'''

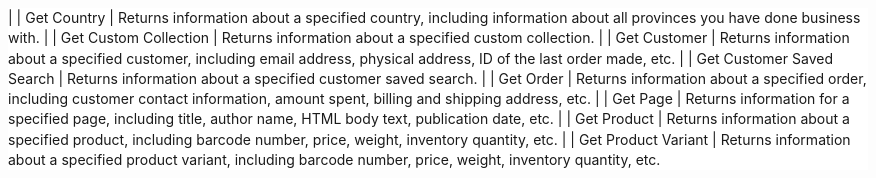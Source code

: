   |
|
 Get Country
  |
 Returns information about a specified country, including information about all provinces you have done business with.
  |
|
 Get Custom Collection
  |
 Returns information about a specified custom collection.
  |
|
 Get Customer
  |
 Returns information about a specified customer, including email address, physical address, ID of the last order made, etc.
  |
|
 Get Customer Saved Search
  |
 Returns information about a specified customer saved search.
  |
|
 Get Order
  |
 Returns information about a specified order, including customer contact information, amount spent, billing and shipping address, etc.
  |
|
 Get Page
  |
 Returns information for a specified page, including title, author name, HTML body text, publication date, etc.
  |
|
 Get Product
  |
 Returns information about a specified product, including barcode number, price, weight, inventory quantity, etc.
  |
|
 Get Product Variant
  |
 Returns information about a specified product variant, including barcode number, price, weight, inventory quantity, etc.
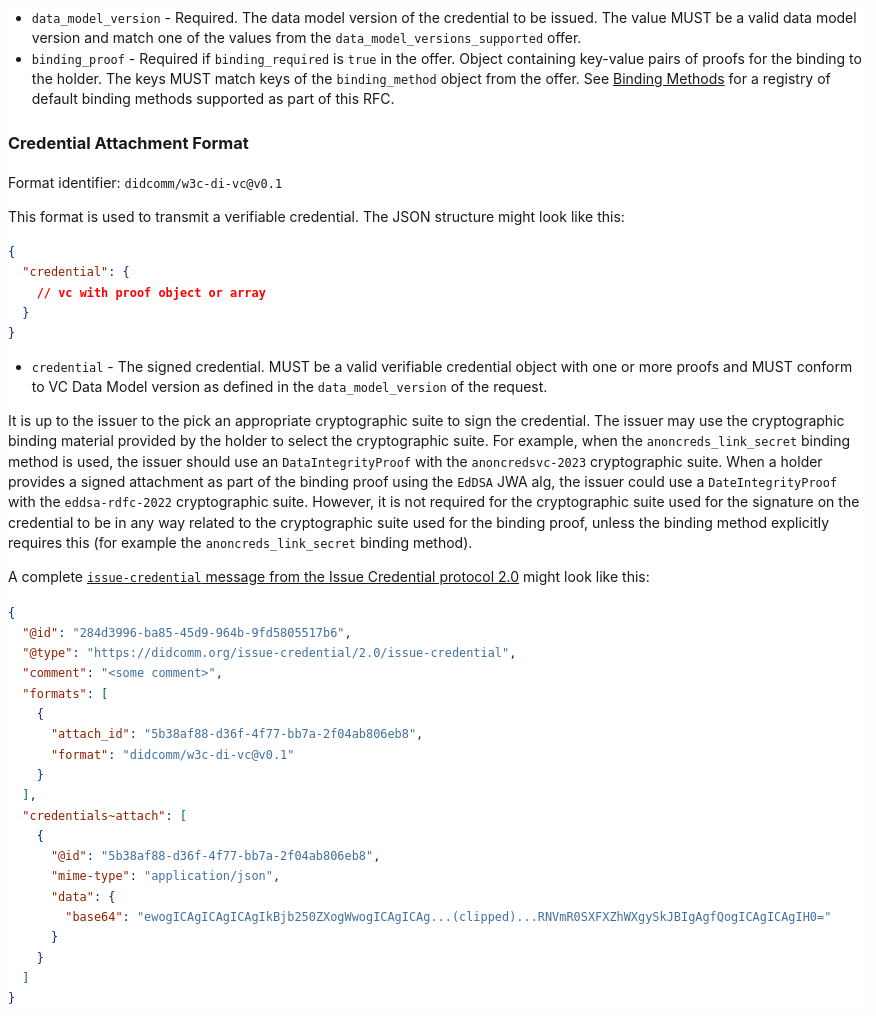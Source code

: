 - `data_model_version` - Required. The data model version of the credential to be issued. The value MUST be a valid data model version and match one of the values from the `data_model_versions_supported` offer.
- `binding_proof` - Required if `binding_required` is `true` in the offer. Object containing key-value pairs of proofs for the binding to the holder. The keys MUST match keys of the `binding_method` object from the offer. See [Binding Methods](#binding-methods) for a registry of default binding methods supported as part of this RFC.

### Credential Attachment Format

Format identifier: `didcomm/w3c-di-vc@v0.1`

This format is used to transmit a verifiable credential. The JSON structure might look like this:

```json
{
  "credential": {
    // vc with proof object or array
  }
}
```

- `credential` - The signed credential. MUST be a valid verifiable credential object with one or more proofs and MUST conform to VC Data Model version as defined in the `data_model_version` of the request.

It is up to the issuer to the pick an appropriate cryptographic suite to sign the credential. The issuer may use the cryptographic binding material provided by the holder to select the cryptographic suite. For example, when the `anoncreds_link_secret` binding method is used, the issuer should use an `DataIntegrityProof` with the `anoncredsvc-2023` cryptographic suite. When a holder provides a signed attachment as part of the binding proof using the `EdDSA` JWA alg, the issuer could use a `DateIntegrityProof` with the `eddsa-rdfc-2022` cryptographic suite. However, it is not required for the cryptographic suite used for the signature on the credential to be in any way related to the cryptographic suite used for the binding proof, unless the binding method explicitly requires this (for example the `anoncreds_link_secret` binding method).

A complete [`issue-credential` message from the Issue Credential protocol 2.0](../0453-issue-credential-v2/README.md#issue-credential) might look like this:

```json
{
  "@id": "284d3996-ba85-45d9-964b-9fd5805517b6",
  "@type": "https://didcomm.org/issue-credential/2.0/issue-credential",
  "comment": "<some comment>",
  "formats": [
    {
      "attach_id": "5b38af88-d36f-4f77-bb7a-2f04ab806eb8",
      "format": "didcomm/w3c-di-vc@v0.1"
    }
  ],
  "credentials~attach": [
    {
      "@id": "5b38af88-d36f-4f77-bb7a-2f04ab806eb8",
      "mime-type": "application/json",
      "data": {
        "base64": "ewogICAgICAgICAgIkBjb250ZXogWwogICAgICAg...(clipped)...RNVmR0SXFXZhWXgySkJBIgAgfQogICAgICAgIH0="
      }
    }
  ]
}
```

'''

> PROBLEM DETAILS
Your answer must be an exact reproduction of all entries, containing no pictures.

> THE COMPLETED TASK
Source code

:   |
|
 Get Country
  |
 Returns information about a specified country, including information about all provinces you have done business with.
  |
|
 Get Custom Collection
  |
 Returns information about a specified custom collection.
  |
|
 Get Customer
  |
 Returns information about a specified customer, including email address, physical address, ID of the last order made, etc.
  |
|
 Get Customer Saved Search
  |
 Returns information about a specified customer saved search.
  |
|
 Get Order
  |
 Returns information about a specified order, including customer contact information, amount spent, billing and shipping address, etc.
  |
|
 Get Page
  |
 Returns information for a specified page, including title, author name, HTML body text, publication date, etc.
  |
|
 Get Product
  |
 Returns information about a specified product, including barcode number, price, weight, inventory quantity, etc.
  |
|
 Get Product Variant
  |
 Returns information about a specified product variant, including barcode number, price, weight, inventory quantity, etc.
Source code

: - `data_model_version` - Required. The data model version of the credential to be issued. The value MUST be a valid data model version and match one of the values from the `data_model_versions_supported` offer.
- `binding_proof` - Required if `binding_required` is `true` in the offer. Object containing key-value pairs of proofs for the binding to the holder. The keys MUST match keys of the `binding_method` object from the offer. See [Binding Methods](#binding-methods) for a registry of default binding methods supported as part of this RFC.

### Credential Attachment Format

Format identifier: `didcomm/w3c-di-vc@v0.1`

This format is used to transmit a verifiable credential. The JSON structure might look like this:

```json
{
  "credential": {
    // vc with proof object or array
  }
}
```

- `credential` - The signed credential. MUST be a valid verifiable credential object with one or more proofs and MUST conform to VC Data Model version as defined in the `data_model_version` of the request.

It is up to the issuer to the pick an appropriate cryptographic suite to sign the credential. The issuer may use the cryptographic binding material provided by the holder to select the cryptographic suite. For example, when the `anoncreds_link_secret` binding method is used, the issuer should use an `DataIntegrityProof` with the `anoncredsvc-2023` cryptographic suite. When a holder provides a signed attachment as part of the binding proof using the `EdDSA` JWA alg, the issuer could use a `DateIntegrityProof` with the `eddsa-rdfc-2022` cryptographic suite. However, it is not required for the cryptographic suite used for the signature on the credential to be in any way related to the cryptographic suite used for the binding proof, unless the binding method explicitly requires this (for example the `anoncreds_link_secret` binding method).

A complete [`issue-credential` message from the Issue Credential protocol 2.0](../0453-issue-credential-v2/README.md#issue-credential) might look like this:

```json
{
  "@id": "284d3996-ba85-45d9-964b-9fd5805517b6",
  "@type": "https://didcomm.org/issue-credential/2.0/issue-credential",
  "comment": "<some comment>",
  "formats": [
    {
      "attach_id": "5b38af88-d36f-4f77-bb7a-2f04ab806eb8",
      "format": "didcomm/w3c-di-vc@v0.1"
    }
  ],
  "credentials~attach": [
    {
      "@id": "5b38af88-d36f-4f77-bb7a-2f04ab806eb8",
      "mime-type": "application/json",
      "data": {
        "base64": "ewogICAgICAgICAgIkBjb250ZXogWwogICAgICAg...(clipped)...RNVmR0SXFXZhWXgySkJBIgAgfQogICAgICAgIH0="
      }
    }
  ]
}
```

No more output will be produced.